How to talk with a rich client? ›

Five strategies for boosting your business with high net worth clients
  1. Get clear about your status. There's no upside to acting either superior or inferior to your customers. ...
  2. Earn early respect. ...
  3. Prove you're somebody. ...
  4. Listen more. ...
  5. Be the go-to person. ...
  6. Bottom line.

How to attract HNIS? ›

HNI investors value being part of the decisions you're making with their money. They're educated, self-assured and heavily invested in their financial outcomes. So include them in your process: the transparency and feeling of control will help make them feel comfortable working with you.

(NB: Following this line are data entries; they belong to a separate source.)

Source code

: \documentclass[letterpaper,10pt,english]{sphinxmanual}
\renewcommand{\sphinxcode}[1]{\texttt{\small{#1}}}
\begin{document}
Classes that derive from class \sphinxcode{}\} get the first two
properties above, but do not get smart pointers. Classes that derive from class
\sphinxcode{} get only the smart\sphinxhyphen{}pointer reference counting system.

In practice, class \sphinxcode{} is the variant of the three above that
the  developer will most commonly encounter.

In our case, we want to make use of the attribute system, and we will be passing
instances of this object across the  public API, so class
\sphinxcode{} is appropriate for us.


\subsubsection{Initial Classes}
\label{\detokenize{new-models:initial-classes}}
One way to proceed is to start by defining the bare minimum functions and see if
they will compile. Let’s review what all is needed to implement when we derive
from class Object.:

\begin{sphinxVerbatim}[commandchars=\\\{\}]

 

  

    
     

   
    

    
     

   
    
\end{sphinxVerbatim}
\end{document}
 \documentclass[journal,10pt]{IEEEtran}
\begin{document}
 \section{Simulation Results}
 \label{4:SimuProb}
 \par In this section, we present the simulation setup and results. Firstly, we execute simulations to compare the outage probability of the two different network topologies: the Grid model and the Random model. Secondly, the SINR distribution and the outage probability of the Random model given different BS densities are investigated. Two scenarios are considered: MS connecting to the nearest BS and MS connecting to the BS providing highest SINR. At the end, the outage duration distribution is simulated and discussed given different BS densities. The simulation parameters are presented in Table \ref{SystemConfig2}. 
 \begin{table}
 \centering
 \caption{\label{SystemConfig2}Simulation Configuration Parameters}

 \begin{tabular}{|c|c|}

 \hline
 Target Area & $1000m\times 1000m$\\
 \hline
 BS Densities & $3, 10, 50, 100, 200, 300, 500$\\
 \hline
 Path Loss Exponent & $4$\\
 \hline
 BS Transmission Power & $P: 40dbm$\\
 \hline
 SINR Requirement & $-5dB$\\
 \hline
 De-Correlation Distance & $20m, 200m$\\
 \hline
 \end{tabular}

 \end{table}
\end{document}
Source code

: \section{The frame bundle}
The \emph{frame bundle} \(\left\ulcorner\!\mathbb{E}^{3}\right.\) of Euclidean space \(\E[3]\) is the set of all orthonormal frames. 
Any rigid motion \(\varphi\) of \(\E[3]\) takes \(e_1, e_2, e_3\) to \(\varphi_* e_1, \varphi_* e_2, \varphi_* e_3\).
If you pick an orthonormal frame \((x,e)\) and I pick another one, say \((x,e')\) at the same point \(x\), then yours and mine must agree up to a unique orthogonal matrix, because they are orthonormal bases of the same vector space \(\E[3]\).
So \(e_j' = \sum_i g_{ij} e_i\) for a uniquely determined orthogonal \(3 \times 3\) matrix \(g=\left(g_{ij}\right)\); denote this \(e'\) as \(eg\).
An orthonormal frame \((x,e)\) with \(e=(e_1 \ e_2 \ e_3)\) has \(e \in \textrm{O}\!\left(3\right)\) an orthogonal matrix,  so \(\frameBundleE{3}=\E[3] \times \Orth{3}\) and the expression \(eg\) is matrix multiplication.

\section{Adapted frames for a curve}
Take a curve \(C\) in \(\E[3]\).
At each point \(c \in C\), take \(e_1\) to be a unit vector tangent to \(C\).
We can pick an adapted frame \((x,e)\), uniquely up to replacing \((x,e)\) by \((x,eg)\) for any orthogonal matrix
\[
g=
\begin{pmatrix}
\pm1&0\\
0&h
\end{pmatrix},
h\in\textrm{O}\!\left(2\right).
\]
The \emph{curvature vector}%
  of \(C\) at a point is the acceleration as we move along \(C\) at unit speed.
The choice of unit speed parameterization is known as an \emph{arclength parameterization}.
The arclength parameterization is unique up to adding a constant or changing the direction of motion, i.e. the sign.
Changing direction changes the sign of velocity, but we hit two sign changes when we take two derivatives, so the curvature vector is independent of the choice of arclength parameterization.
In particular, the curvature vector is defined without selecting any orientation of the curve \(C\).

What bank has a high-net-worth client? ›

12 private banking accounts the ultrarich use
InstitutionBest forMinimum assets for investment
PNC Private BankNo balance requirements$1 million
TD Private BankingFlexible transaction limits$750,000
Wells Fargo Private BankForeign-exchange service$10 million
Goldman Sachs Wealth ManagementWealth management$10 million
8 more rows
2 days ago

How to prospect ultra high net worth clients? ›

You could ask them for referrals by saying something like, "Who do you look up to for their financial accomplishments?" 9 out of 10 times, they'll give you names like their managers, a wealthy family member, or a friend. Those are great targets! Next, take it up from there and ask for the referral..

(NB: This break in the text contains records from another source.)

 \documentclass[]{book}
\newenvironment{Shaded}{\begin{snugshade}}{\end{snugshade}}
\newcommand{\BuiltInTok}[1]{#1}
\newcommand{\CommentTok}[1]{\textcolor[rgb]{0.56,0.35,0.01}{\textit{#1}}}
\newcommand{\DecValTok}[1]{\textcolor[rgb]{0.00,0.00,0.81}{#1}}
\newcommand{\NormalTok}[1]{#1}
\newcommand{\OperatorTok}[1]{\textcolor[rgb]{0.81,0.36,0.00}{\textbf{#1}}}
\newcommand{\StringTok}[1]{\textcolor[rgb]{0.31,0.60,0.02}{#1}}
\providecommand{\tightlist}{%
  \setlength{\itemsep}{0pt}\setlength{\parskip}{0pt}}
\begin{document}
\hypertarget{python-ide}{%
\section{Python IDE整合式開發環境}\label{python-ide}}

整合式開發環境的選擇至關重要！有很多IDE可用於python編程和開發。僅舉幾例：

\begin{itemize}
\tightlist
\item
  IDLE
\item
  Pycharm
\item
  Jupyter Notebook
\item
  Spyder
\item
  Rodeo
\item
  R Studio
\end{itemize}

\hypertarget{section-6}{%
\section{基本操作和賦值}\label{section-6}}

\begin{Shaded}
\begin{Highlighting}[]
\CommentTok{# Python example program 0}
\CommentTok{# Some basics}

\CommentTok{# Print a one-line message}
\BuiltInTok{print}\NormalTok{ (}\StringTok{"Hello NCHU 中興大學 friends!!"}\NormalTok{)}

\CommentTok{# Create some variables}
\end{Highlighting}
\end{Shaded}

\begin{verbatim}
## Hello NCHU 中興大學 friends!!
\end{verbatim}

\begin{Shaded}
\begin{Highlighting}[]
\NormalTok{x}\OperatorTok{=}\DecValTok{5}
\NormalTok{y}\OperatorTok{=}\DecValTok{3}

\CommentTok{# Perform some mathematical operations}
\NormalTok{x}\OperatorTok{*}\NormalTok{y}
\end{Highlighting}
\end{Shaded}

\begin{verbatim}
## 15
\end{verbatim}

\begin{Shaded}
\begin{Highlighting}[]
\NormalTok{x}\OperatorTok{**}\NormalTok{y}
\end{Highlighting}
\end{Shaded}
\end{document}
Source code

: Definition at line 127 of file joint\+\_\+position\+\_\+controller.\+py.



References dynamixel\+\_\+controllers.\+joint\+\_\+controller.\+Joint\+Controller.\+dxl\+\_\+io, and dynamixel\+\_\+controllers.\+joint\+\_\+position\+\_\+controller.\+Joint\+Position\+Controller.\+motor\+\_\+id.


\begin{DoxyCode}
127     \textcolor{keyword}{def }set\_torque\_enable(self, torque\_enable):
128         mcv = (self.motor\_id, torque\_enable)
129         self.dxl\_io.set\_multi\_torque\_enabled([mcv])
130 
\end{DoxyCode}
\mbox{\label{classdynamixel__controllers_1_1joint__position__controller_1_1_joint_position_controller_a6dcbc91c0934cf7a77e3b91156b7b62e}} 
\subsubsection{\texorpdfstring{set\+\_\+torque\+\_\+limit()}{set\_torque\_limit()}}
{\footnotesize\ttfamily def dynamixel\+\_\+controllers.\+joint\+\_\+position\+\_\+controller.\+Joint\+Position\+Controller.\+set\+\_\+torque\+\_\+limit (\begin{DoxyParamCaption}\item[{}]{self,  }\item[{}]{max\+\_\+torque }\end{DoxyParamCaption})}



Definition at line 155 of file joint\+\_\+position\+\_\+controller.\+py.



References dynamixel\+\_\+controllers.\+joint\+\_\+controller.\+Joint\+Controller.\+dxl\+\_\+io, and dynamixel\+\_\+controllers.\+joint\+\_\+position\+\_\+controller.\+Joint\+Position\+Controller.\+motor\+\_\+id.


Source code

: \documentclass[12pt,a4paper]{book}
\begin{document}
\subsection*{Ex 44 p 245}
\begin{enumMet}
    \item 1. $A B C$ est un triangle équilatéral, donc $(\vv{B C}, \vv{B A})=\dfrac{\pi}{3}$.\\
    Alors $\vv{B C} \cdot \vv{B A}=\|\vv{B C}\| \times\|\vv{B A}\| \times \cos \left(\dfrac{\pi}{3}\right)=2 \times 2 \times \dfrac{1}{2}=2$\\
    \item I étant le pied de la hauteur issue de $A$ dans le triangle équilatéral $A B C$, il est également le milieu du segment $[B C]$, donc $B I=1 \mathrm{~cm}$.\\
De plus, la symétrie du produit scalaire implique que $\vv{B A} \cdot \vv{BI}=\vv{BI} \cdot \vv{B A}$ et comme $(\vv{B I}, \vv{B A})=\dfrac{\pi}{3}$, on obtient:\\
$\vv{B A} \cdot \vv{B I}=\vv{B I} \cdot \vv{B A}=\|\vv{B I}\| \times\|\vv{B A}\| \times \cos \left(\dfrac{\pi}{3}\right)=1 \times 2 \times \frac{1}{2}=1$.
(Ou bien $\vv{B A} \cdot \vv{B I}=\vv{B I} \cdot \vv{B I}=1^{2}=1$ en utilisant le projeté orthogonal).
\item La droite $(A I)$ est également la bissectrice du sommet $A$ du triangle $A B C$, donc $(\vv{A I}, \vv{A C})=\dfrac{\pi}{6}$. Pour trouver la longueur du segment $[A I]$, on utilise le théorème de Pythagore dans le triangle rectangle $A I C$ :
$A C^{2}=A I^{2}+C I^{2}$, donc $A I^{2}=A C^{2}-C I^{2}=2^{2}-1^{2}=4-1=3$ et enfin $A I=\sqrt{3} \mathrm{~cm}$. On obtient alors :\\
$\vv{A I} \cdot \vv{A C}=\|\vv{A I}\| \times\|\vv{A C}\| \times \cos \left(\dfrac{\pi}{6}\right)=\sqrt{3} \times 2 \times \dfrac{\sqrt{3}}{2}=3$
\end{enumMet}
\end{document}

How do you pitch to high net worth individuals? ›

Customize your pitch for your prospect's perspective and values. Engage with both the prospect and the spouse/partner and other family members, if in attendance. Don't get bogged down in investment jargon. Leverage an investment management partner to deliver detailed investment information.

How to reach HNI clients? ›

Here are four key steps to start with:
  1. Identify potential clients. Referrals, an important part of any advisor's growth strategy, may play an even greater role in acquiring HNW clients. ...
  2. Position your value-add. ...
  3. Prepare potential solutions. ...
  4. Negotiate the deal.

How do I target high net worth individuals? ›

7 Strategies for Attracting High-Net-Worth Clients
  1. Choose Your Area of Expertise. High-net-worth investors have diverse needs and concerns. ...
  2. Define Your Message. ...
  3. Focus Your Marketing Efforts. ...
  4. Improve Your Referral Strategy. ...
  5. Ensure High Net Worth Clients Can Locate You Easily. ...
  6. Understand how clients invest. ...
  7. Network.
Oct 2, 2023

What is a high-net-worth client segment? ›

Mass-affluent clients typically possess substantial investable assets ranging from $100,000 to $1 million, while HNW clients usually exceed $1 million or more in investable assets. Both segments may have complex financial requirements.

What is client high-net-worth individuals? ›

High-net-worth individual (HNWI) is a technical term used in the financial services industry to designate individuals who maintain liquid assets at or above a certain threshold. Typically, these individuals are defined as holding financial assets (excluding their primary residence) valued over US$1 million.

What net worth is considered upper class? ›

The upper class has an average net worth of $793,120 to $2.65 million, while the lower class has $16,900. The middle class ranges from $58,550 to $300,800. You can grow your net worth by saving and investing consistently, investing in the stock market, and being careful about taking on debt.

What is an ultra-high net worth client? ›

By definition, ultra-high net worth refers to individuals with assets over $30 million. These affluent investors may seek out your knowledge and expertise in managing those assets, but they may have insights of their own to share.